Como tanto las precipitaciones como la evapotranspiración se reparten muy desigualmente por el territorio, ello se traduce en balances hídricos muy variables: Positivos en las cuencas al norte del Tajo; con excedentes moderados en las cuencas del Guadiana y Guadalquivir, y con déficits muy acusados en las del litoral mediterráneo.
No hay que despreciar otros factores de índole física como la pendiente, la mayor o menor permeabilidad del suelo o la existencia de vegetación que frena la escorrentía y ralentiza el proceso de incorporación del agua de lluvia a los cauces, atenuando las crecidas violentas, tan frecuentes en los regímenes mediterráneos. Analizando los balances hídricos de las distintas cuencas podemos concluir que:
 Las cuencas de la· vertiente cantábrica presentan un balance hídrico muy positivo por la abundancia de precipitaciones ligadas al clima oceánico, que da a sus ríos una gran regularidad.

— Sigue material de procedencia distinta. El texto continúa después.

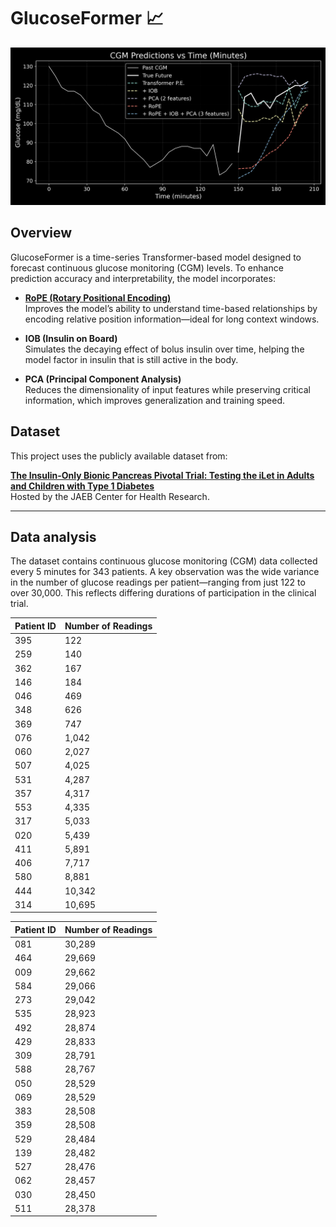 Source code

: # GlucoseFormer 📈


![Model Forecast Comparison](sample_27_forecast_dark.png)

## Overview

GlucoseFormer is a time-series Transformer-based model designed to forecast continuous glucose monitoring (CGM) levels. To enhance prediction accuracy and interpretability, the model incorporates:

- **[RoPE (Rotary Positional Encoding)](https://arxiv.org/abs/2104.09864)**  
  Improves the model’s ability to understand time-based relationships by encoding relative position information—ideal for long context windows.

- **IOB (Insulin on Board)**  
  Simulates the decaying effect of bolus insulin over time, helping the model factor in insulin that is still active in the body.

- **PCA (Principal Component Analysis)**  
  Reduces the dimensionality of input features while preserving critical information, which improves generalization and training speed.

## Dataset

This project uses the publicly available dataset from:

**[The Insulin-Only Bionic Pancreas Pivotal Trial: Testing the iLet in Adults and Children with Type 1 Diabetes](https://public.jaeb.org/datasets/diabetes)**  
Hosted by the JAEB Center for Health Research.

---

## Data analysis

The dataset contains continuous glucose monitoring (CGM) data collected every 5 minutes for 343 patients. A key observation was the wide variance in the number of glucose readings per patient—ranging from just 122 to over 30,000. This reflects differing durations of participation in the clinical trial.

| Patient ID | Number of Readings |
| ---------- | ------------------ |
| 395        | 122                |
| 259        | 140                |
| 362        | 167                |
| 146        | 184                |
| 046        | 469                |
| 348        | 626                |
| 369        | 747                |
| 076        | 1,042              |
| 060        | 2,027              |
| 507        | 4,025              |
| 531        | 4,287              |
| 357        | 4,317              |
| 553        | 4,335              |
| 317        | 5,033              |
| 020        | 5,439              |
| 411        | 5,891              |
| 406        | 7,717              |
| 580        | 8,881              |
| 444        | 10,342             |
| 314        | 10,695             |


| Patient ID | Number of Readings |
| ---------- | ------------------ |
| 081        | 30,289             |
| 464        | 29,669             |
| 009        | 29,662             |
| 584        | 29,066             |
| 273        | 29,042             |
| 535        | 28,923             |
| 492        | 28,874             |
| 429        | 28,833             |
| 309        | 28,791             |
| 588        | 28,767             |
| 050        | 28,529             |
| 069        | 28,529             |
| 383        | 28,508             |
| 359        | 28,508             |
| 529        | 28,484             |
| 139        | 28,482             |
| 527        | 28,476             |
| 062        | 28,457             |
| 030        | 28,450             |
| 511        | 28,378             |

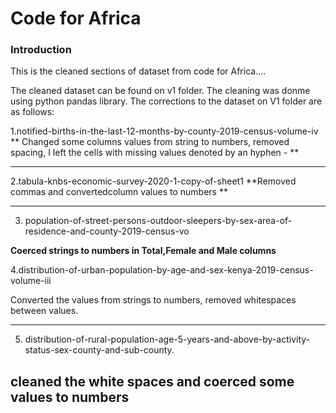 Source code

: # Code for Africa

### Introduction

This is the cleaned sections of dataset from code for Africa....

The cleaned dataset can be found on v1 folder. The cleaning was donme using python pandas library. The corrections to the dataset on V1 folder are as follows:

1.notified-births-in-the-last-12-months-by-county-2019-census-volume-iv
** Changed some columns values from string to numbers, removed spacing, I left the cells with missing values denoted by an hyphen - **

---

2.tabula-knbs-economic-survey-2020-1-copy-of-sheet1
**Removed commas and convertedcolumn values to numbers **

---

3.  population-of-street-persons-outdoor-sleepers-by-sex-area-of-residence-and-county-2019-census-vo

**Coerced strings to numbers in Total,Female and Male columns**

4.distribution-of-urban-population-by-age-and-sex-kenya-2019-census-volume-iii

Converted the values from strings to numbers, removed whitespaces between values.

---

5. distribution-of-rural-population-age-5-years-and-above-by-activity-status-sex-county-and-sub-county.

## cleaned the white spaces and coerced some values to numbers
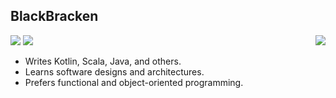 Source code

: ## BlackBracken

<img align="right" src="https://github-readme-stats.vercel.app/api/top-langs/?username=blackbracken&layout=compact&hide=html"/>

![](https://img.shields.io/badge/madewith-protein-60d1bc.svg?style=for-the-badge)
![](https://img.shields.io/badge/license-humanrights-bf5050.svg?style=for-the-badge)

- Writes Kotlin, Scala, Java, and others.
- Learns software designs and architectures.
- Prefers functional and object-oriented programming.
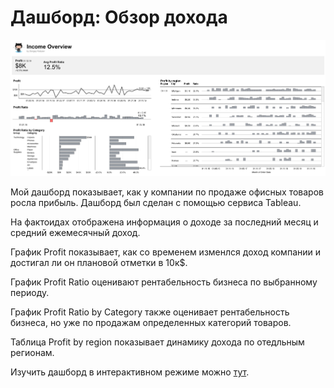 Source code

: # Дашборд: Обзор дохода

![alt text](https://github.com/hediogenes/Dashboard-Income_Overview/blob/main/Dashboard.png?raw=true)

Мой дашборд показывает, как у компании по продаже офисных товаров росла прибыль. Дашборд был сделан с помощью сервиса Tableau.

На фактоидах отображена информация о доходе за последний месяц и средний ежемесячный доход.

График Profit показывает, как со временем изменлся доход компании и достигал ли он плановой отметки в 10к$.

График Profit Ratio оценивают рентабельность бизнеса по выбранному периоду.

График Profit Ratio by Category также оценивает рентабельность бизнеса, но уже по продажам определенных категорий товаров.

Таблица Profit by region показывает динамику дохода по отедльным регионам.

Изучить дашборд в интерактивном режиме можно [тут](https://public.tableau.com/views/Kobzev_Income_Overview/HW_2_1?:language=en-US&:display_count=n&:origin=viz_share_link).
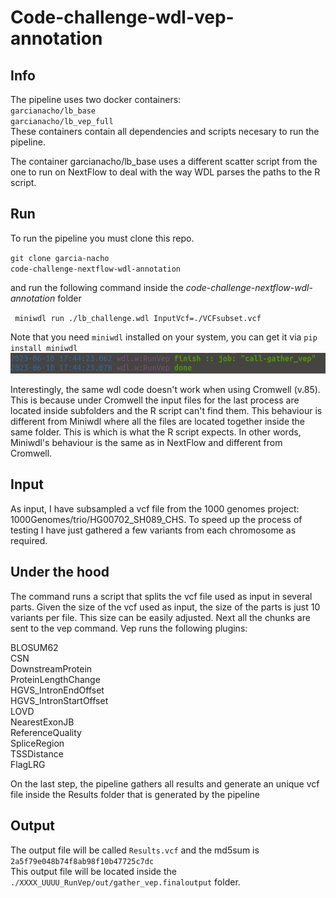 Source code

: # Code-challenge-wdl-vep-annotation

## Info
The pipeline uses two docker containers:   
<code>garcianacho/lb_base</code>   
<code>garcianacho/lb_vep_full</code>   
These containers contain all dependencies and scripts necesary to run the pipeline.  

The container garcianacho/lb_base uses a different scatter script from the one to run on NextFlow to deal with the way WDL parses the paths to the R script.  
   
## Run
To run the pipeline you must clone this repo.  

<code>git clone garcia-nacho code-challenge-nextflow-wdl-annotation</code>

and run the following command inside the *code-challenge-nextflow-wdl-annotation* folder

<code> miniwdl run ./lb_challenge.wdl InputVcf=./VCFsubset.vcf </code>
   
Note that you need <code>miniwdl</code> installed on your system, you can get it via <code>pip install miniwdl</code> 
<img src="/wdl.png" width="700"> 

Interestingly, the same wdl code doesn't work when using Cromwell (v.85). This is because under Cromwell the input files for the last process are located inside subfolders and the R script can't find them. This behaviour is different from Miniwdl where all the files are located together inside the same folder. This is which is what the R script expects. In other words, Miniwdl's behaviour is the same as in NextFlow and different from Cromwell. 
  
## Input
As input, I have subsampled a vcf file from the 1000 genomes project: 1000Genomes/trio/HG00702_SH089_CHS. To speed up the process of testing I have just gathered a few variants from each chromosome as required. 
   
## Under the hood   
The command runs a script that splits the vcf file used as input in several parts. Given the size of the vcf used as input, the size of the parts is just 10 variants per file. This size can be easily adjusted.
Next all the chunks are sent to the vep command. Vep runs the following plugins:
   
BLOSUM62   
CSN   
DownstreamProtein   
ProteinLengthChange   
HGVS_IntronEndOffset   
HGVS_IntronStartOffset   
LOVD   
NearestExonJB   
ReferenceQuality   
SpliceRegion   
TSSDistance   
FlagLRG   
   
On the last step, the pipeline gathers all results and generate an unique vcf file inside the Results folder that is generated by the pipeline 

## Output   
The output file will be called <code>Results.vcf</code> and the md5sum is <code>2a5f79e048b74f8ab98f10b47725c7dc</code>   
This output file will be located inside the <code>./XXXX_UUUU_RunVep/out/gather_vep.finaloutput</code> folder.
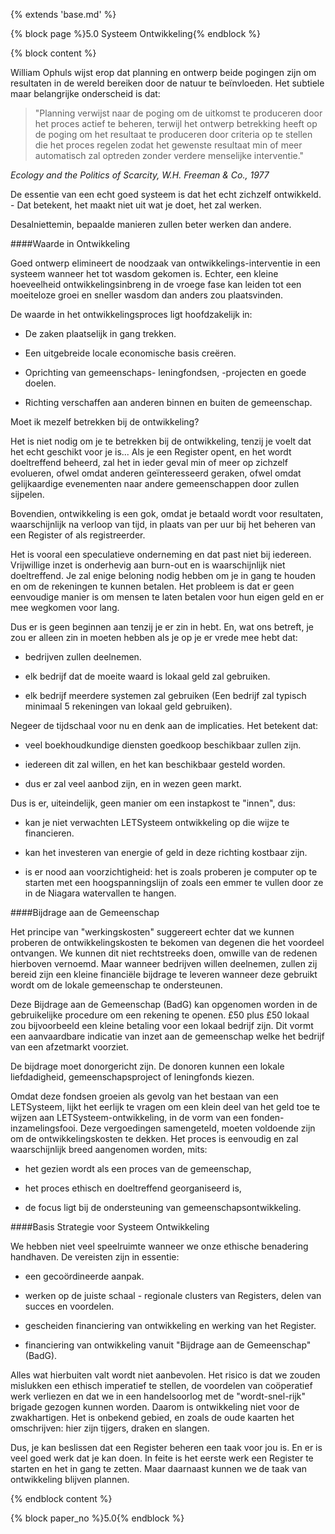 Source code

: {% extends 'base.md' %}

{% block page %}5.0 Systeem Ontwikkeling{% endblock %}

{% block content %}

William Ophuls wijst erop dat planning en ontwerp beide pogingen zijn om
resultaten in de wereld bereiken door de natuur te beïnvloeden. 
Het subtiele maar belangrijke onderscheid is dat:

> "Planning verwijst naar de poging om de uitkomst te produceren door
> het proces actief te beheren, terwijl het ontwerp betrekking heeft op de
> poging om het resultaat te produceren door criteria op te stellen
> die het proces regelen zodat het gewenste resultaat 
> min of meer automatisch zal optreden zonder verdere menselijke
> interventie."

_Ecology and the Politics of Scarcity, W.H. Freeman & Co., 
1977_

De essentie van een echt goed systeem is dat het echt zichzelf ontwikkeld. - 
Dat betekent, het maakt niet uit wat je doet, het zal werken.

Desalniettemin, bepaalde manieren zullen beter werken dan andere.

####Waarde in Ontwikkeling

Goed ontwerp elimineert de noodzaak van ontwikkelings-interventie in een systeem
wanneer het tot wasdom gekomen is. Echter, een kleine hoeveelheid ontwikkelingsinbreng
in de vroege fase kan leiden tot een moeiteloze groei en sneller wasdom dan anders
zou plaatsvinden.

De waarde in het ontwikkelingsproces ligt hoofdzakelijk in:

* De zaken plaatselijk in gang trekken.

* Een uitgebreide locale economische basis creëren.

* Oprichting van gemeenschaps- leningfondsen, -projecten en goede doelen.

* Richting verschaffen aan anderen binnen en buiten de gemeenschap.

Moet ik mezelf betrekken bij de ontwikkeling?

Het is niet nodig om je te betrekken bij de ontwikkeling, tenzij je 
voelt dat het echt geschikt voor je is... Als je een Register opent, 
en het wordt doeltreffend beheerd, zal het in ieder geval min of meer 
op zichzelf evolueren, ofwel omdat anderen geïnteresseerd geraken, ofwel
omdat gelijkaardige evenementen naar andere gemeenschappen door zullen sijpelen.

Bovendien, ontwikkeling is een gok, omdat je betaald wordt voor resultaten,
waarschijnlijk na verloop van tijd, in plaats van per uur bij het beheren van 
een Register of als registreerder.

Het is vooral een speculatieve onderneming en dat past niet bij iedereen.
Vrijwillige inzet is onderhevig aan burn-out en is waarschijnlijk niet 
doeltreffend. Je zal enige beloning nodig hebben om je in gang te houden
en om de rekeningen te kunnen betalen. Het probleem is dat er geen eenvoudige manier 
is om mensen te laten betalen voor hun eigen geld en er mee wegkomen voor lang.

Dus er is geen beginnen aan tenzij je er zin in hebt. En, wat ons betreft, je zou
er alleen zin in moeten hebben als je op je er vrede mee hebt dat: 

* bedrijven zullen deelnemen.
 
* elk bedrijf dat de moeite waard is lokaal geld zal gebruiken.
 
* elk bedrijf meerdere systemen zal gebruiken (Een bedrijf zal typisch
minimaal 5 rekeningen van lokaal geld gebruiken).
 
Negeer de tijdschaal voor nu en denk aan de implicaties. Het betekent dat:
 
* veel boekhoudkundige diensten goedkoop beschikbaar zullen zijn.

* iedereen dit zal willen, en het kan beschikbaar gesteld worden.

* dus er zal veel aanbod zijn, en in wezen geen markt.

Dus is er, uiteindelijk, geen manier om een instapkost te "innen", dus:

* kan je niet verwachten LETSysteem ontwikkeling op die wijze te financieren.
        
* kan het investeren van energie of geld in deze richting kostbaar zijn.

* is er nood aan voorzichtigheid: het is zoals proberen je computer op te starten
met een hoogspanningslijn of zoals een emmer te vullen door ze in de Niagara 
watervallen te hangen.

####Bijdrage aan de Gemeenschap

Het principe van "werkingskosten" suggereert echter dat we kunnen
proberen de ontwikkelingskosten te bekomen van degenen die het voordeel 
ontvangen. We kunnen dit niet rechtstreeks doen, omwille van de redenen 
hierboven vernoemd. Maar wanneer bedrijven willen deelnemen, zullen
zij bereid zijn een kleine financiële bijdrage te leveren wanneer deze
gebruikt wordt om de lokale gemeenschap te ondersteunen.

Deze Bijdrage aan de Gemeenschap (BadG) kan opgenomen worden in de gebruikelijke 
procedure om een rekening te openen. £50 plus £50 lokaal zou bijvoorbeeld
een kleine betaling voor een lokaal bedrijf zijn. Dit vormt 
een aanvaardbare indicatie van inzet aan de gemeenschap welke het bedrijf
van een afzetmarkt voorziet.

De bijdrage moet donorgericht zijn. De donoren kunnen een lokale 
liefdadigheid, gemeenschapsproject of leningfonds kiezen.

Omdat deze fondsen groeien als gevolg van het bestaan van een
LETSysteem, lijkt het eerlijk te vragen om een klein deel van het geld 
toe te wijzen aan LETSysteem-ontwikkeling, in de vorm van een 
fonden-inzamelingsfooi. Deze vergoedingen samengeteld, moeten voldoende 
zijn om de ontwikkelingskosten te dekken. Het proces is eenvoudig en zal 
waarschijnlijk breed aangenomen worden, mits:

* het gezien wordt als een proces van de gemeenschap, 

* het proces ethisch en doeltreffend georganiseerd is, 

* de focus ligt bij de ondersteuning van gemeenschapsontwikkeling. 

####Basis Strategie voor Systeem Ontwikkeling

We hebben niet veel speelruimte wanneer we onze ethische benadering handhaven.
De vereisten zijn in essentie:

* een gecoördineerde aanpak.

* werken op de juiste schaal - regionale clusters van Registers, delen
van succes en voordelen.

* gescheiden financiering van ontwikkeling en werking van het Register.

* financiering van ontwikkeling vanuit "Bijdrage aan de Gemeenschap" (BadG). 

Alles wat hierbuiten valt wordt niet aanbevolen. Het risico is dat we zouden
mislukken een ethisch imperatief te stellen, de voordelen van
coöperatief werk verliezen en dat we in een handelsoorlog met de "wordt-snel-rijk" 
brigade gezogen kunnen worden. Daarom is ontwikkeling niet voor de zwakhartigen.
Het is onbekend gebied, en zoals de oude kaarten het omschrijven: hier zijn tijgers, 
draken en slangen.

Dus, je kan beslissen dat een Register beheren een taak voor jou is. 
En er is veel goed werk dat je kan doen. In feite is het eerste werk een Register
te starten en het in gang te zetten. Maar daarnaast kunnen we de taak van ontwikkeling
blijven plannen.

{% endblock content %}

{% block paper_no %}5.0{% endblock %}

 Las cuencas de la· vertiente atlántica presentan ríos caudalosos, aunque su caudal se reduce de norte a sur al ritmo de la disminución de precipitaciones en el mismo sentido. Sin embargo, la cuenca del Tajo presenta mejor balance que la del Duero, debido al carácter más seco pluviométricamente hablando de ésta y a la buena alimentación de los afluentes del Tajo provenientes del Sistema Central.
Las cuencas del Guadiana y Guadalquivir tienen balances positivos, aunque ésta última se acerca al punto de equilibrio por el aumento de la aridez estival, los altos niveles de evapotranspiración y un alto consumo de agua ligado a una población numerosa en el Valle, regadíos, actividades industriales y turísticas….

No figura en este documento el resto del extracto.